The online journal of the National Career Pathways Network
Ann Beheler and Mark Dempsey, National Convergence Technology Center, Collin College
Everyone can agree that two major goals for all technical programs are to help students complete certificates and degrees that will make them highly employable and to engage with local employers in a way that inspires ongoing support and involvement. Many institutions rely on traditional business advisory councils, which often feature annual meetings in which faculty present courses they want to teach and the employers smile and provide a rubber stamp approval. Even business advisory councils that are more substantive meet only twice a year and talk about industry needs through winding conversations and debates that provide limited actionable results. But there is a process that creates deeper connections between educators and employers and provides more useful feedback on workforce needs in an efficient manner. That process—developed by the National Convergence Technology Center (funded by a National Science Foundation grant) at Collin College—is called the Business and Industry Leadership Team (BILT) model.
Think of the BILT as a business advisory council on steroids, whereby employers are co-leading the program and ensuring curriculum delivers the skills they need in new hires 12–36 months into the future. The BILT model is flexible and scalable. It can work on a single program, an entire college, or a regional group—and for any technical discipline. The BILT model’s deeper engagement is a win-win. Businesses connect with a pipeline of workforce-ready job candidates, faculty teach with the assurance that the curriculum aligns with workforce needs, students benefit from “first in line” opportunities for job openings and internships, and programs develop a pool of supportive industry experts. The table below illustrates some differences between typical advisory councils and BILTs.
The BILT model has seven essential elements:
1. Convene regularly. BILTs should meet at least three times a year (spring, summer, fall), preferably quarterly. Frequent engagement promotes deeper relationships. Meetings can be in person or via Zoom or a hybrid.
2. Discuss trends. Employers share their perspectives on industry trends three or more years into the future. Too often business advisory councils are powered by faculty agendas. Let the businesses speak so they can better inform educators on what’s coming in the workforce.
3. Invite faculty. Faculty must be present at the BILT meetings so they can hear directly from employers.
4. Conduct an annual vote. The cornerstone of the BILT model is an annual, line-by-line prioritization of granular entry-level job skills (specifically, knowledge, skills, and abilities, or KSAs). Voting is done online and automatically tallied on a spreadsheet, which then fuels industry discussion. This KSA vote is always “future-facing.” That is, employers consider the entry-level skill they will need 12–36 months into the future to allow time for curriculum changes. Free Google tools are used to facilitate this vote. Learn more about the voting process by watching this 10-minute video.

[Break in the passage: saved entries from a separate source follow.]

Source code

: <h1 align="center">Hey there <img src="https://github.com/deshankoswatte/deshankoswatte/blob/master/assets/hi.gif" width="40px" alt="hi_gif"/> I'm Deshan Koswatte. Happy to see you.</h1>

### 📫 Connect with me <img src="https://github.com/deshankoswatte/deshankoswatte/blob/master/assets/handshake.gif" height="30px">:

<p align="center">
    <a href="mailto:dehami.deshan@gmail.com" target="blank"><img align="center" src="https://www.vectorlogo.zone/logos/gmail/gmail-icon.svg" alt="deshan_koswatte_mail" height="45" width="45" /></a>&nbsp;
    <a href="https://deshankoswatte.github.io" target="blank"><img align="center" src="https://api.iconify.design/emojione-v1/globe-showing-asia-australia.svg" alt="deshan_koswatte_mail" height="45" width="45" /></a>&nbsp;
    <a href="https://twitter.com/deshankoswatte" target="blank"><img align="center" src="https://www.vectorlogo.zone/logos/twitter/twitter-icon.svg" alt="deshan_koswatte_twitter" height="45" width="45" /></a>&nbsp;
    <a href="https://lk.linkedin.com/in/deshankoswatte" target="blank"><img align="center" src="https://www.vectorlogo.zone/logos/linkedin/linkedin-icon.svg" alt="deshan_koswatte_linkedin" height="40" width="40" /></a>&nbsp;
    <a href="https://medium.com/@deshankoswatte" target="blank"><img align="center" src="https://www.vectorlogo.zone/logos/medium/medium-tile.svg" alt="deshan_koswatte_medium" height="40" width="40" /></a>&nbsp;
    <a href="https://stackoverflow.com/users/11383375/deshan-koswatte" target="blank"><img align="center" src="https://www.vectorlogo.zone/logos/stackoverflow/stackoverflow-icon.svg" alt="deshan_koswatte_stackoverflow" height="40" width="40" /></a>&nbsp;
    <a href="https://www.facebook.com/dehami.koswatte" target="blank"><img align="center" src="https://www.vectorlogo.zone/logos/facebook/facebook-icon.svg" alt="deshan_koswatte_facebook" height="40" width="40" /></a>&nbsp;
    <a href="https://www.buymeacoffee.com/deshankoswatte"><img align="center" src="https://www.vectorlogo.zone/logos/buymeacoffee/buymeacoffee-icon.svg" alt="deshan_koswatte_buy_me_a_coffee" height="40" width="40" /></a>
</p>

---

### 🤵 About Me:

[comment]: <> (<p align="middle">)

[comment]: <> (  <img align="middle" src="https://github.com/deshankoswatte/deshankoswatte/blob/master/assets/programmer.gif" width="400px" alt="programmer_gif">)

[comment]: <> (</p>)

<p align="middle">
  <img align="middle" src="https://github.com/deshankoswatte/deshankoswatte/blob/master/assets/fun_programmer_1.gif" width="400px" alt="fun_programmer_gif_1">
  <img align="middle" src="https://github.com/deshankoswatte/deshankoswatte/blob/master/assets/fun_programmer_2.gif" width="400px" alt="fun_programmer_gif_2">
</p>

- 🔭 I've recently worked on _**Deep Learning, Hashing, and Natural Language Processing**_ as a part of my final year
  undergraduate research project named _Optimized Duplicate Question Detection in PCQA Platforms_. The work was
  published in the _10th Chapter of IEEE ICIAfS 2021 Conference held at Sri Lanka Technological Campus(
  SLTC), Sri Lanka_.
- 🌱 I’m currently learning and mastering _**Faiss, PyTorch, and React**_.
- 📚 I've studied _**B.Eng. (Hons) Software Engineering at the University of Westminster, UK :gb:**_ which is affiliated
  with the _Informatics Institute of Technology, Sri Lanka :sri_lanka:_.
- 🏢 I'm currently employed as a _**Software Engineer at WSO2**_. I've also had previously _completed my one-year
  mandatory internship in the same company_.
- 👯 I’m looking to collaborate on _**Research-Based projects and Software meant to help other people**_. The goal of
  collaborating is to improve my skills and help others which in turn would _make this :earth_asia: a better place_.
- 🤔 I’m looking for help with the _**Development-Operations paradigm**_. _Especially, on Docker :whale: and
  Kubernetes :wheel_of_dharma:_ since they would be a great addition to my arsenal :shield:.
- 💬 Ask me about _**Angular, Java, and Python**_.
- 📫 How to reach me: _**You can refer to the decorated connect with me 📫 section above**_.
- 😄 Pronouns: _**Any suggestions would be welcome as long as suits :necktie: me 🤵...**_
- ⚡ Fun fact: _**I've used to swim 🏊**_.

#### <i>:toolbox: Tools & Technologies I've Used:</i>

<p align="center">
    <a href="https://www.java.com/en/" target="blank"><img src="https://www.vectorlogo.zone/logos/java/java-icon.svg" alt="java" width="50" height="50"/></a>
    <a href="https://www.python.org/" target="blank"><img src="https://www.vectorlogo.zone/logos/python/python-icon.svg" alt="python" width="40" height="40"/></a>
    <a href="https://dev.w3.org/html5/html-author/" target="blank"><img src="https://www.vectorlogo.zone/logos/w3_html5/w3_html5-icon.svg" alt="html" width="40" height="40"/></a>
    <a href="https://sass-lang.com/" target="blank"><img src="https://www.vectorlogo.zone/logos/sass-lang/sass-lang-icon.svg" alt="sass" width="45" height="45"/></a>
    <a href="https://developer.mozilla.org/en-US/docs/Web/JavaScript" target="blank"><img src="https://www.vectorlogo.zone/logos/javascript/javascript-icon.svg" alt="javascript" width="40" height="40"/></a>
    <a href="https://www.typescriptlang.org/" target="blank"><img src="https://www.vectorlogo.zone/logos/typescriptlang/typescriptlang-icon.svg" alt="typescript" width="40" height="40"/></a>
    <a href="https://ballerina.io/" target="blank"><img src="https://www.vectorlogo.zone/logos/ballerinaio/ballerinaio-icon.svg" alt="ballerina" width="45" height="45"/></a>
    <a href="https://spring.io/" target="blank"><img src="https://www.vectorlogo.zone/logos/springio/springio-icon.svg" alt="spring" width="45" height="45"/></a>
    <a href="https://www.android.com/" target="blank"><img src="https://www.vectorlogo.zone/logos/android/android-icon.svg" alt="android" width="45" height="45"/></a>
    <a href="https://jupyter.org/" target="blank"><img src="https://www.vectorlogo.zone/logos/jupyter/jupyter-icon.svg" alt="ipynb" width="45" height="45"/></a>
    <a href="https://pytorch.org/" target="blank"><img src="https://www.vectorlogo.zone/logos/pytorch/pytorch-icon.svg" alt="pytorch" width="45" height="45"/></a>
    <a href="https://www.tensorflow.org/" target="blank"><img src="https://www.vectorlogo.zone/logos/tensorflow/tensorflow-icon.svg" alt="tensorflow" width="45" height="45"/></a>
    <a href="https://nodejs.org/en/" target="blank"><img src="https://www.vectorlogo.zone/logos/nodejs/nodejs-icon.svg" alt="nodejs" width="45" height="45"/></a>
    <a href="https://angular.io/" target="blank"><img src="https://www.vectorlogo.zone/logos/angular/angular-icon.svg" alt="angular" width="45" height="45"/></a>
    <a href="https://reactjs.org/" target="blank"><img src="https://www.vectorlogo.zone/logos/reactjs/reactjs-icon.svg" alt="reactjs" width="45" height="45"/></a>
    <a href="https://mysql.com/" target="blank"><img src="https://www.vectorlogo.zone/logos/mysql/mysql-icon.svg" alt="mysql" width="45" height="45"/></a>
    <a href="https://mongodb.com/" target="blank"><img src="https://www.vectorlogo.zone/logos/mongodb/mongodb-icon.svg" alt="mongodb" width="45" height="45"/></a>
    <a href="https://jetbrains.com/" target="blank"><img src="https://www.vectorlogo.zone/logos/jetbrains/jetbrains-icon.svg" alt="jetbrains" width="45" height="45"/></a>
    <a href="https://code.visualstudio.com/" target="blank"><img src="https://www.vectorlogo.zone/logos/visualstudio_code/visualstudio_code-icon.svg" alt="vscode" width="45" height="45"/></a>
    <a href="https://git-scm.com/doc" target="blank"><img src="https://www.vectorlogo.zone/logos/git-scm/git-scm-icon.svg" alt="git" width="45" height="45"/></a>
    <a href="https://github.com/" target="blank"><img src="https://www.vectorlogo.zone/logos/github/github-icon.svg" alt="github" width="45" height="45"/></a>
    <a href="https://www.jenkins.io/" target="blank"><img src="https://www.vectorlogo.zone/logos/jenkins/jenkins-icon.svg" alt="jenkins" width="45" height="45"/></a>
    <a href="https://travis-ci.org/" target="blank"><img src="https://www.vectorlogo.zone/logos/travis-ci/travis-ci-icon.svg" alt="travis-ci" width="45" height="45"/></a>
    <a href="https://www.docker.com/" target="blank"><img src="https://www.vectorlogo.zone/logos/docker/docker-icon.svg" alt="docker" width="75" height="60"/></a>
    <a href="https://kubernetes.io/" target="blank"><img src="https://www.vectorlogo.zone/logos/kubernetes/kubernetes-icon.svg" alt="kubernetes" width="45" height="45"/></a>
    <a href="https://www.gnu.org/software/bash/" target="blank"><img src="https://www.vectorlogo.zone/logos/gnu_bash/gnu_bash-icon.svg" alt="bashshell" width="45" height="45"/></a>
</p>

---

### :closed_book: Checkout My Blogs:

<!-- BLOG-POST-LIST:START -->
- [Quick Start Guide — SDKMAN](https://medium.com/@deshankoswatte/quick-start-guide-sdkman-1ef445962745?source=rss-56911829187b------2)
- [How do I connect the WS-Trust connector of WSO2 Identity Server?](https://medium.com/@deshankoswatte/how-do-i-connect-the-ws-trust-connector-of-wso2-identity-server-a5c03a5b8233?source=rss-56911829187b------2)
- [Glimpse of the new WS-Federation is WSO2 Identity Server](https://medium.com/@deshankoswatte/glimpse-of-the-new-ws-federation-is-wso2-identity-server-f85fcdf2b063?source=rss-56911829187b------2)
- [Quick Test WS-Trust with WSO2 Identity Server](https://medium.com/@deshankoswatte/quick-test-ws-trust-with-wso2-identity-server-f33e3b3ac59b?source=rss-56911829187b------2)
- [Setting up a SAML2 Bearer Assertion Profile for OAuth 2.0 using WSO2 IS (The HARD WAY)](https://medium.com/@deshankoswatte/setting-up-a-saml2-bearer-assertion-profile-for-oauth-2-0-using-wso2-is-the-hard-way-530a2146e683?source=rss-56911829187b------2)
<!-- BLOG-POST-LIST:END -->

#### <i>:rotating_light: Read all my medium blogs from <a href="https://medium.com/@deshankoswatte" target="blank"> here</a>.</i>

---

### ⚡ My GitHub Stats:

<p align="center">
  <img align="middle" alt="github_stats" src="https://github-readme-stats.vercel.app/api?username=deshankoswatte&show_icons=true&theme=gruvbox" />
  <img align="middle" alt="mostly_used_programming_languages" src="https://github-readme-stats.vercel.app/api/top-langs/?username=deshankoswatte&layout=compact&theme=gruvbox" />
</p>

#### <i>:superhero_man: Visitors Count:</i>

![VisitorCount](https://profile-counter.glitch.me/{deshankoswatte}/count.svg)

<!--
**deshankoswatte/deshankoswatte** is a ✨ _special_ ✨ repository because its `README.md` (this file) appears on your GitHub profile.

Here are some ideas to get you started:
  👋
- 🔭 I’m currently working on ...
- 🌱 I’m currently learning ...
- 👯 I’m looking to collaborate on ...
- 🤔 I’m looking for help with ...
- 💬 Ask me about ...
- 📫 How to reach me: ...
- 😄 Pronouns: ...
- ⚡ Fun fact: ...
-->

5. Map the KSA results. After the BILT prioritizes the entry-level skills, the faculty use that spreadsheet to make sure that needs identified by the BILT are indeed being covered in the classroom. They determine which KSAs are covered by existing courses and at what level, and which ones are not covered. Where there are gaps, the faculty can create new courses or update existing courses.
6. Provide feedback to close the loop. Part of building a relationship with employers is making sure the BILT feels heard and valued. Be sure to update the BILT on what you’ve done with their recommendations and how you’ve made changes. And if you can’t do what they asked, explain why. Sometimes BILT members can help find solutions.
7. Group employers by subject matter expertise. Leverage the know-how of your employers in their specific disciplines. It’s fine to convene your entire program BILT for broader program discussions and trends talks. But when it’s time to drill down and prioritize entry-level KSAs, you should consider convening just the BILT members who are subject matter experts in that specific area. You can’t expect, for example, networking experts to be able to prioritize job skills in programming.
The BILT model has been adopted by close to 100 institutions nationally, and several have implemented it across multiple workforce programs. Its impact is almost immediate. Educators and employers alike quickly notice a stronger relationship and more useful outcomes. Additionally, the BILT model has been recognized by the National Science Foundation, the Department of Education, and the Department of Labor as an effective process for successfully engaging employers and keeping technical programs current.